As a St Louis Realtor, we've been reading up on this business for some time. No one knows exactly how things will play out, but we do know it will have implications on the St Louis real estate market.
The talk has been that the settlement will force banks to perform more loan modification and debt reduction plans to troubled borrowers. It will also set a clear legal standard for future foreclosures and short sales.
Right now, the settlement only applies to Wells Fargo, Citibank, JP Morgan Chase, Bank of America and Ally Bank. Other smaller banks are expected to join the settlement in the near future, increasing it to 30 billion dollars.

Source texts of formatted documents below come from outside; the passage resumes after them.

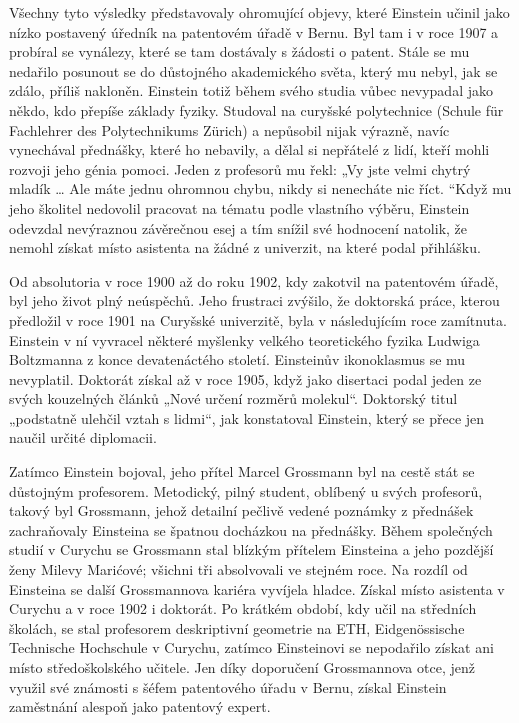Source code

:   Všechny tyto výsledky představovaly ohromující objevy, které Einstein učinil jako nízko postavený
  úředník na patentovém úřadě v Bernu. Byl tam i v roce 1907 a probíral se vynálezy, které se tam
  dostávaly s žádosti o patent. Stále se mu nedařilo posunout se do důstojného akademického světa,
  který mu nebyl, jak se zdálo, příliš nakloněn. Einstein totiž během svého studia vůbec nevypadal
  jako někdo, kdo přepíše základy fyziky. Studoval na curyšské polytechnice (Schule für Fachlehrer
  des Polytechnikums Zürich) a nepůsobil nijak výrazně, navíc vynechával přednášky, které ho
  nebavily, a dělal si nepřátelé z lidí, kteří mohli rozvoji jeho génia pomoci. Jeden z profesorů mu
  řekl: „Vy jste velmi chytrý mladík … Ale máte jednu ohromnou chybu, nikdy si nenecháte nic říct.
  “Když mu jeho školitel nedovolil pracovat na tématu podle vlastního výběru, Einstein odevzdal
  nevýraznou závěrečnou esej a tím snížil své hodnocení natolik, že nemohl získat místo asistenta na
  žádné z univerzit, na které podal přihlášku. 

  Od absolutoria v roce 1900 až do roku 1902, kdy zakotvil na patentovém úřadě, byl jeho život plný
  neúspěchů. Jeho frustraci zvýšilo, že doktorská práce, kterou předložil v roce 1901 na Curyšské
  univerzitě, byla v následujícím roce zamítnuta. Einstein v ní vyvracel některé myšlenky velkého
  teoretického fyzika Ludwiga Boltzmanna z konce devatenáctého století. Einsteinův ikonoklasmus se
  mu nevyplatil. Doktorát získal až v roce 1905, když jako disertaci podal jeden ze svých kouzelných
  článků „Nové určení rozměrů molekul“. Doktorský titul „podstatně ulehčil vztah s lidmi“, jak
  konstatoval Einstein, který se přece jen naučil určité diplomacii. 

  Zatímco Einstein bojoval, jeho přítel Marcel Grossmann byl na cestě stát se důstojným profesorem.
  Metodický, pilný student, oblíbený u svých profesorů, takový byl Grossmann, jehož detailní pečlivě
  vedené poznámky z přednášek zachraňovaly Einsteina se špatnou docházkou na přednášky. Během
  společných studií v Curychu se Grossmann stal blízkým přítelem Einsteina a jeho pozdější ženy
  Milevy Marićové; všichni tři absolvovali ve stejném roce. Na rozdíl od Einsteina se další
  Grossmannova kariéra vyvíjela hladce. Získal místo asistenta v Curychu a v roce 1902 i doktorát.
  Po krátkém období, kdy učil na středních školách, se stal profesorem deskriptivní geometrie na
  ETH, Eidgenössische Technische Hochschule v Curychu, zatímco Einsteinovi se nepodařilo získat ani
  místo středoškolského učitele. Jen díky doporučení Grossmannova otce, jenž využil své známosti s
  šéfem patentového úřadu v Bernu, získal Einstein zaměstnání alespoň jako patentový expert.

The obvious goal is to help home owners stay in their homes. Ideally that means that fewer foreclosures will take place. Analysts are saying just the opposite. That these banks were waiting for the settlement to take place and for the clarity on foreclosure standards and that they have been waiting for this clarity to move forward on a backlog of troubled loans. Everyone knows that water finds its own level. The real estate market and banks need some help in finding their 'level' but by helping the nations real estate market and banks to reduce the bad debt and put "distressed homes" into the hands of new owners will put the real estate market in better health.